Harry was just 61 when he passed away, which is my current age, and like all those lucky enough to have known him I acutely feel his loss. Over the past year there have been so many lives lost, every single one of them precious, but it’s often those we wish we’d known better that we miss the most. Harry first got in touch with me in 2014, a year when I nearly lost my own life after a sudden lung embolism, and he was one of the first to comfort me even though he and I hadn’t yet had the chance to meet face to face. Once I’d recovered, he continued to ask after my health even though his own was far from perfect, and I was struck by the humanity of a man who, despite his conspicuous achievements, was quick to support others and modest to a fault.

We talked about putting together a transnational project on World Literature, ‘Africa on the World Stage’, and although it never got funded, a virtual friendship, sustained by that often least friendly of means, university email, was formed. I eventually got to meet him face to face when he and some UCT colleagues came to Leeds for a workshop, again on the idea of an African-centred World Literature, and he was delightful, as I already knew would be the case.

It’s fashionable these days to pour scorn on humanist ideals and to confront the very idea of the human, but there aren’t too many human beings out there like Harry, and he embodied the very best that humanity has to offer in a deeply divided world. Like another of my intellectual heroes, Edward Said, he practised the same ‘worldliness’ that he preached, and while he quite rightly took the view that the African continent could and should be at the centre of World Literature, he doubtless would have agreed with Said’s description of human culture as a ‘many-windowed house’.

I’ve heard from others that Harry described me as a friend, although in truth I barely knew him, and it’s the least I can do to return the compliment, which is deeply heartfelt. Still others have spoken of Harry as an excellent scholar and accomplished poet, and I’m sure both are true, but the memory I treasure is of Harry as, above all else, a genuinely good man. Rest in peace, Harry, and please know just how very much you’re missed.

Brendon Nicholls

As an African literature enthusiast, I regarded Harry with great admiration and respect. What I liked so much about his work was his ability to fuse African texts, and the particularity of their cultural or social detail, with much wider, global debates. For me, his work was always able to advocate the power, potential and reach of the books that give me joy. Whenever I read his work, or heard him speak, I wished that more literary critics, especially those who do not regularly read African literary texts, possessed Harry’s intellectual fluency, his generous acts of inclusion, and his conceptual elegance.

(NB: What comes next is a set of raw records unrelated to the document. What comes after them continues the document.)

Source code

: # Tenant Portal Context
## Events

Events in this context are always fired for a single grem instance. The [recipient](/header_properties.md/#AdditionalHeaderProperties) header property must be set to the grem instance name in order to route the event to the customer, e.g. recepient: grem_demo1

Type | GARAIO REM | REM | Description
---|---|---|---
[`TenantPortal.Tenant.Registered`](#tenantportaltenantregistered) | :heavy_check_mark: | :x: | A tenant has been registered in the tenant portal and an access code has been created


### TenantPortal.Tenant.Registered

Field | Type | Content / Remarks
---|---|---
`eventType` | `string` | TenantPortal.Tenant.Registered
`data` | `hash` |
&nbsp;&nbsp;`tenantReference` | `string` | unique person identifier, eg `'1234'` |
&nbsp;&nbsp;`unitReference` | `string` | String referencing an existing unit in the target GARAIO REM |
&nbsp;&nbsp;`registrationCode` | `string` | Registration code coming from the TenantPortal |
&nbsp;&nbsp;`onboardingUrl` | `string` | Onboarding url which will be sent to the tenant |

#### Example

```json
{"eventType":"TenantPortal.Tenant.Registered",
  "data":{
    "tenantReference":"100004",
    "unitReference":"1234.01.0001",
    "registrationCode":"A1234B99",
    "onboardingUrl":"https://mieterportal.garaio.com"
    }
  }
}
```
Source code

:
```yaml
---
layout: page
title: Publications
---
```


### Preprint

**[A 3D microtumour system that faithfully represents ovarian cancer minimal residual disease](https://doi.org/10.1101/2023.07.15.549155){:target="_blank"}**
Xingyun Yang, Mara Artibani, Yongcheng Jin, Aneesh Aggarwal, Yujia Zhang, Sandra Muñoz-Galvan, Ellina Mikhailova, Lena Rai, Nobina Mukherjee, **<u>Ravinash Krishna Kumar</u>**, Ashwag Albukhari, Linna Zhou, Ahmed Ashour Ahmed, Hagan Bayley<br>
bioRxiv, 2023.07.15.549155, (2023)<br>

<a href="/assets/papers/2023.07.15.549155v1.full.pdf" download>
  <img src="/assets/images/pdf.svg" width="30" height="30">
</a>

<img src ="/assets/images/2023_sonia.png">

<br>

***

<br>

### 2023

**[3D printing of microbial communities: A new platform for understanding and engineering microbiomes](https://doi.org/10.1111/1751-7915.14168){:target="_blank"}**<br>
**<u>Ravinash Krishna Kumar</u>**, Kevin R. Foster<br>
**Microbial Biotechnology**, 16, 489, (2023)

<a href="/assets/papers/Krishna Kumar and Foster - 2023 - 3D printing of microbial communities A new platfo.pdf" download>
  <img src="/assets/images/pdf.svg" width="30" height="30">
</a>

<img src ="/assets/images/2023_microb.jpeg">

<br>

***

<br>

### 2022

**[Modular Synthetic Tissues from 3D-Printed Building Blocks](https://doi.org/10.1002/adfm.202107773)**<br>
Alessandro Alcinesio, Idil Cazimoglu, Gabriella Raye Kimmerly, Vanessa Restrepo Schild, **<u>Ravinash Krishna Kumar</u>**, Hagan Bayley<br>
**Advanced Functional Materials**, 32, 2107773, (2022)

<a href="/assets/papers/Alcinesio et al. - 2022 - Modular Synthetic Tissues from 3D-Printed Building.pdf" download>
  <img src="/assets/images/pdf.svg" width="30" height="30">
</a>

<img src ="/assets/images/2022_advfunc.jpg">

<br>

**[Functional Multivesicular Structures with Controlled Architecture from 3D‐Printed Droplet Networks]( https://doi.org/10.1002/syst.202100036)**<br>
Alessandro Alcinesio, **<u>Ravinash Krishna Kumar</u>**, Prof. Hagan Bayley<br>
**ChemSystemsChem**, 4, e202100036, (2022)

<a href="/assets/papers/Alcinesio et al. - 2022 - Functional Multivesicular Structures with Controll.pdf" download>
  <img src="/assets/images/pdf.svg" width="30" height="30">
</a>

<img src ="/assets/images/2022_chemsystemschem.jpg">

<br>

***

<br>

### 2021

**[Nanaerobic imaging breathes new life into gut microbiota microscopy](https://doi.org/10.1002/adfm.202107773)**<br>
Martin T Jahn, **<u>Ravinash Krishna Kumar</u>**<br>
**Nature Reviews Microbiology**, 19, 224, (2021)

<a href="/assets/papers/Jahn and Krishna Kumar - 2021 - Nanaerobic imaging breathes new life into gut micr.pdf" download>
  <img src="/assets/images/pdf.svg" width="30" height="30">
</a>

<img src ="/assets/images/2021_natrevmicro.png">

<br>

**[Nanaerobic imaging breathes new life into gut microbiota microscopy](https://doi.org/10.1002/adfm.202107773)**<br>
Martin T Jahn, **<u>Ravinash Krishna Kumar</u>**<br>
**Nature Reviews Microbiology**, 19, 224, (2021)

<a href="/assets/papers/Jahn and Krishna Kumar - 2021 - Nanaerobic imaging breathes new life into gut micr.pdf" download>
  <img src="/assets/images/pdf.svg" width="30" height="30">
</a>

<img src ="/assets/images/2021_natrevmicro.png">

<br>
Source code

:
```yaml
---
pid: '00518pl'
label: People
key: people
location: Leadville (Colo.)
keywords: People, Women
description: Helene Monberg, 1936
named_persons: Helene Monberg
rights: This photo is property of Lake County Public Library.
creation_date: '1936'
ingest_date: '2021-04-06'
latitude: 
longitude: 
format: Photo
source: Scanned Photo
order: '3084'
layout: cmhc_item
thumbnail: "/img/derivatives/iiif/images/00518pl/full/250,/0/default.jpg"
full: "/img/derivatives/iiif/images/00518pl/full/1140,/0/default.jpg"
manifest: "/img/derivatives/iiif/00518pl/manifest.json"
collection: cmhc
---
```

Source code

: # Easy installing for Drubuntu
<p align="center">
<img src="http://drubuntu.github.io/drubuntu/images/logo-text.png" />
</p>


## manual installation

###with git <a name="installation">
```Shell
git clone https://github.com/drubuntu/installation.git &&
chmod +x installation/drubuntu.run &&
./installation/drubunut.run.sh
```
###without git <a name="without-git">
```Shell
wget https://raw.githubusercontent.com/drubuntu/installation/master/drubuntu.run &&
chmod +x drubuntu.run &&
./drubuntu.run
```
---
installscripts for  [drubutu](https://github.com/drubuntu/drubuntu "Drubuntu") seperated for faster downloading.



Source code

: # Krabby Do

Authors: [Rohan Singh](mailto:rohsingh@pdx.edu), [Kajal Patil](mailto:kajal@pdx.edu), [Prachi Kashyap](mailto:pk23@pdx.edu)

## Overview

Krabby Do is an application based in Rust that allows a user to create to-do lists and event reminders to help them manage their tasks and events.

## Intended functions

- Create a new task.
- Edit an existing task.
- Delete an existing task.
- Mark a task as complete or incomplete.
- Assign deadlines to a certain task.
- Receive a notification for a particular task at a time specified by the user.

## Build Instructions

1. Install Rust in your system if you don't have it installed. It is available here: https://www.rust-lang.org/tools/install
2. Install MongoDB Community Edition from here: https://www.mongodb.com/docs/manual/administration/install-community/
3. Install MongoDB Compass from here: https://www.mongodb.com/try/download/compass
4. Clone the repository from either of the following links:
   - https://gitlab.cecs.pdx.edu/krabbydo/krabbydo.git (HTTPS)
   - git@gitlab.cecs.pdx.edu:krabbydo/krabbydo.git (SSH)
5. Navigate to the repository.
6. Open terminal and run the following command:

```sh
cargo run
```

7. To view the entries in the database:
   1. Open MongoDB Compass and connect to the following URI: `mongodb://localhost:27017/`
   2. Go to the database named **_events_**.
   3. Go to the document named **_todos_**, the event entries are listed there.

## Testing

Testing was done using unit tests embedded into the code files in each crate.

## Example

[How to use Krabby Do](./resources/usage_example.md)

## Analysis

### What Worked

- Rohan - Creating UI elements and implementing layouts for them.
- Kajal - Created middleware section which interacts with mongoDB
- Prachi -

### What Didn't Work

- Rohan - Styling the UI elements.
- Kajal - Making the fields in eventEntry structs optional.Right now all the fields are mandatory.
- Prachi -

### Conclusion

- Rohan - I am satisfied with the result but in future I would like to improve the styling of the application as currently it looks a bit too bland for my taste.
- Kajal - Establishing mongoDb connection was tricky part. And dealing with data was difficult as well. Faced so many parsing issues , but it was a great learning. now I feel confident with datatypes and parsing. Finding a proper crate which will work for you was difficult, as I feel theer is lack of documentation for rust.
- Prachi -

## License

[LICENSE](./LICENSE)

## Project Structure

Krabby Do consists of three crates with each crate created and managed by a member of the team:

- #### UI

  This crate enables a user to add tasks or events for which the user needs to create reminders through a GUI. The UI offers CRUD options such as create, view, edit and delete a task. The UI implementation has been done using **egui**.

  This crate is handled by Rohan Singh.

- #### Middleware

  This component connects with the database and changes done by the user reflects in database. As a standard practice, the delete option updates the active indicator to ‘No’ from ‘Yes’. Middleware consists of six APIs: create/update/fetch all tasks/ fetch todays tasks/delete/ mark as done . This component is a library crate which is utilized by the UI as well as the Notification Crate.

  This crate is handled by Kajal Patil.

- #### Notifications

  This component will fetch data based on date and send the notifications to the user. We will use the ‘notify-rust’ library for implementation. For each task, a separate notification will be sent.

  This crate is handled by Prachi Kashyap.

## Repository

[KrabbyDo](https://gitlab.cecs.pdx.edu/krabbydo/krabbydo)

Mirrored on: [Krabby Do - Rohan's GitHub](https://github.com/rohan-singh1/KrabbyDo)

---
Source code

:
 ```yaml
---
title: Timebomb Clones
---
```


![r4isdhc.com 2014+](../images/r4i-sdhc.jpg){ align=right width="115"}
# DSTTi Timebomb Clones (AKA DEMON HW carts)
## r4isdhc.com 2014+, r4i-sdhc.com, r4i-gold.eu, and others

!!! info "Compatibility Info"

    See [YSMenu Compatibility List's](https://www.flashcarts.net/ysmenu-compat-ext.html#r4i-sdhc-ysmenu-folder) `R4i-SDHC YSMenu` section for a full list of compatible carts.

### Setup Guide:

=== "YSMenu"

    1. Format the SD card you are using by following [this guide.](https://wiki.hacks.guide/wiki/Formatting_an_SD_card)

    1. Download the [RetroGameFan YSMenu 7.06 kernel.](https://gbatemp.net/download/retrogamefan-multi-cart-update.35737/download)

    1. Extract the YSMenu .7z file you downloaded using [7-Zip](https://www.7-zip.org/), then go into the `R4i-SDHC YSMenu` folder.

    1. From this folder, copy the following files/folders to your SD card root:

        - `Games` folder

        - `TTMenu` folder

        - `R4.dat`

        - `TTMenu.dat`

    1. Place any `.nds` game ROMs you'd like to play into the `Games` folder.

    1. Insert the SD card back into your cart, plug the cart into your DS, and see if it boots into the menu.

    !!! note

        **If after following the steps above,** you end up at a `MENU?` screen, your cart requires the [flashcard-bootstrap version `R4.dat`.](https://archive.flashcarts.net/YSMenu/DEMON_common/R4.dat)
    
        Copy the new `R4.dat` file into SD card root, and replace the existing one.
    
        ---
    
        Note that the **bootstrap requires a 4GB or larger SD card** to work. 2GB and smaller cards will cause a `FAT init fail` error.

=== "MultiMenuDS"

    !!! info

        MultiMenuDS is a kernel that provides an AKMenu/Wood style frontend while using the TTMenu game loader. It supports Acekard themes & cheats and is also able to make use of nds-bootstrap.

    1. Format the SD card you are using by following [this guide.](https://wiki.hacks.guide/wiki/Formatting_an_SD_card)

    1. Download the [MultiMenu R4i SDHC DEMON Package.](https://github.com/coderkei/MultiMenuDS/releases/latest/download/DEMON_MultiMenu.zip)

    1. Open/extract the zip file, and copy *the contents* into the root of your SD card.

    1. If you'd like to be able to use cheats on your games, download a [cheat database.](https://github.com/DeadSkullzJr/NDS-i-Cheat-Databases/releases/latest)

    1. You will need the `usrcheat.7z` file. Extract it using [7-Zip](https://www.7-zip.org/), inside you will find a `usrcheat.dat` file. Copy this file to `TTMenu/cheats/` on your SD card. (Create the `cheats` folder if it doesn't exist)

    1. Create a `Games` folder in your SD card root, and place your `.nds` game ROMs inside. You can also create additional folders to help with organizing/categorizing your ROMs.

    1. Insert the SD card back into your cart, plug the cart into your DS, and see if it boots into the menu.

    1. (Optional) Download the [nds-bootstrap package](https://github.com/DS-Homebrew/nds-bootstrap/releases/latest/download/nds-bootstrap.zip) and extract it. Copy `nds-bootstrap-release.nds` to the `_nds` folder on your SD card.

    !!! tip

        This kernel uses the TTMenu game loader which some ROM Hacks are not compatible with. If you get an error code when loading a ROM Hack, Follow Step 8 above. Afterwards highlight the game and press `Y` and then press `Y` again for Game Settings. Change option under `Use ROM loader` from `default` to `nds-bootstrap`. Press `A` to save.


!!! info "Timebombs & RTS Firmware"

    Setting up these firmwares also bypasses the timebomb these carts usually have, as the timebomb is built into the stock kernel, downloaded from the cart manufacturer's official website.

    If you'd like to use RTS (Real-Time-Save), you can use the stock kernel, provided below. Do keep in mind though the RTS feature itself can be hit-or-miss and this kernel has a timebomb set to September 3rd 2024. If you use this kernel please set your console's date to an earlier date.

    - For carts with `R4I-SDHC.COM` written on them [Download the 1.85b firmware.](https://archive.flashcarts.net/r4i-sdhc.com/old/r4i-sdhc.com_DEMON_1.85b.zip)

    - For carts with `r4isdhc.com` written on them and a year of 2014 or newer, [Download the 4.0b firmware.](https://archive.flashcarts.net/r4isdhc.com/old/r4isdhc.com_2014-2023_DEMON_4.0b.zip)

I remember with great fondness Harry’s paper at a UCT-Leeds World Literature workshop, in which he spoke wonderfully about Teju Cole’s publication history and reception, both in Nigeria and in global terms. It was an erudite tour-de-force, a journey of ideas, and the paper showed an academic at the height of his intellectual powers. What I took from that discussion was a new understanding of how institutional and national spaces affect valuations of literary texts. Harry prompted us to remember that readerly communities are important to consider, no matter where they are to be found. In this way, Harry made the case against the erasure of Africa in World Literature’s conceptualization – a timely caution against an oft-repeated move.

Harry, of course, was so intellectually versatile and so possessed of personal charm that he was at ease in any community. He was a friend of Ken Saro-Wiwa, and it was always my hope that I might one day discuss the great man with him. Although that day will sadly not arrive, Harry lives on in conversation, not least when my African literature students are seeking informed and dazzling secondary sources. Harry’s Public Culture article on animist materialism is now a standard toward which I direct my undergraduate students when I want them to understand the versatility and flexibility of African theorization – “Look at where Sango came from and at what he does now,” I advise them! In fact, as I write, Harry’s work on animism is prominently cited in a chapter on indigenous ecologies quietly being readied for print somewhere in the United States.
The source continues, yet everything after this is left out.